We whooped it up for Washington and Lincoln in celebration of their birthdays, drawing pictures of Washington as a boy with a gleeful look on his face as he chopped down the famous cherry tree, or making cardboard versions of Lincoln’s stovepipe hat.
In Miss Holland’s fourth-grade classroom, there was a huge sandbox standing more than 3 feet off the floor in which Steve Squires and I placed a cut-out model of Washington crossing the Delaware.
While we paid respectful attention to the Revolutionary War and the Civil War, most of our study was given to World War II, which had ended four years before our fourth-grade year.
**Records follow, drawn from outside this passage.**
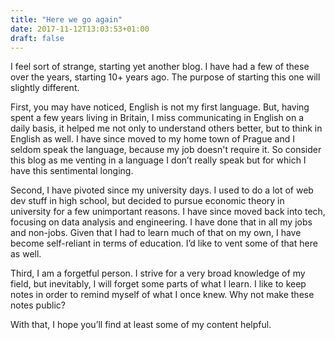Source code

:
 ```yaml
---
title: "Here we go again"
date: 2017-11-12T13:03:53+01:00
draft: false
---
```



I feel sort of strange, starting yet another blog. I have had a few of these over the years, starting 10+ years ago. The purpose of starting this one will slightly different.

First, you may have noticed, English is not my first language. But, having spent a few years living in Britain, I miss communicating in English on a daily basis, it helped me not only to understand others better, but to think in English as well. I have since moved to my home town of Prague and I seldom speak the language, because my job doesn't require it. So consider this blog as me venting in a language I don’t really speak but for which I have this sentimental longing.

Second, I have pivoted since my university days. I used to do a lot of web dev stuff in high school, but decided to pursue economic theory in university for a few unimportant reasons. I have since moved back into tech, focusing on data analysis and engineering. I have done that in all my jobs and non-jobs. Given that I had to learn much of that on my own, I have become self-reliant in terms of education. I’d like to vent some of that here as well.

Third, I am a forgetful person. I strive for a very broad knowledge of my field, but inevitably, I will forget some parts of what I learn. I like to keep notes in order to remind myself of what I once knew. Why not make these notes public?

With that, I hope you’ll find at least some of my content helpful.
For Armistice Day (Veterans Day), we put on a program commemorating the end of World War I, which was still well-remembered by adult men and women.
We affirmed our devotion to our country not just on special occasions, but at the opening of every school day when we stood and pledged allegiance to our flag.
When I was growing up, parades were held on Memorial Day and the Fourth of July, and when I was a Cub Scout, our troop marched in both parades. The troop also attended the Armistice Day program at Scoville Park. My Uncle Hubert a World War II veteran, also marched on Memorial Day and the Fourth of July.
In my eighth-grade history class, students learned that patriotism sometimes becomes distorted. Our teacher explained that exaggerated or distorted forms of patriotism have existed for many years.
For example, our teacher taught us that many European countries thought that they had a moral responsibility to establish colonies in Africa and Asia in order to bring the “benefits” of their cultures to the people of these continents.
During the encompassing years of 1922-1945, the Germans under Hitler and the Italians under Mussolini believed that their respective nations had a patriotic duty to expand their territorial boundaries, and these Fascist leaders demanded public demonstrations of loyalty. The penalty for non-compliance was imprisonment or death.
My grandparents — Americans of German heritage — told me that, during World War I, the loyalty of these people was often questioned because the U.S. was at war with Germany.
During World War Two, thousands of patriotic American-born Japanese men and women were placed in detention camps because of unreasonable fears that these people might be loyal to Japan, our enemy, rather than to the U.S.
As a young person, I learned that patriotism is an attachment to our land and people, admiration for our customs and traditions, and devotion to its welfare.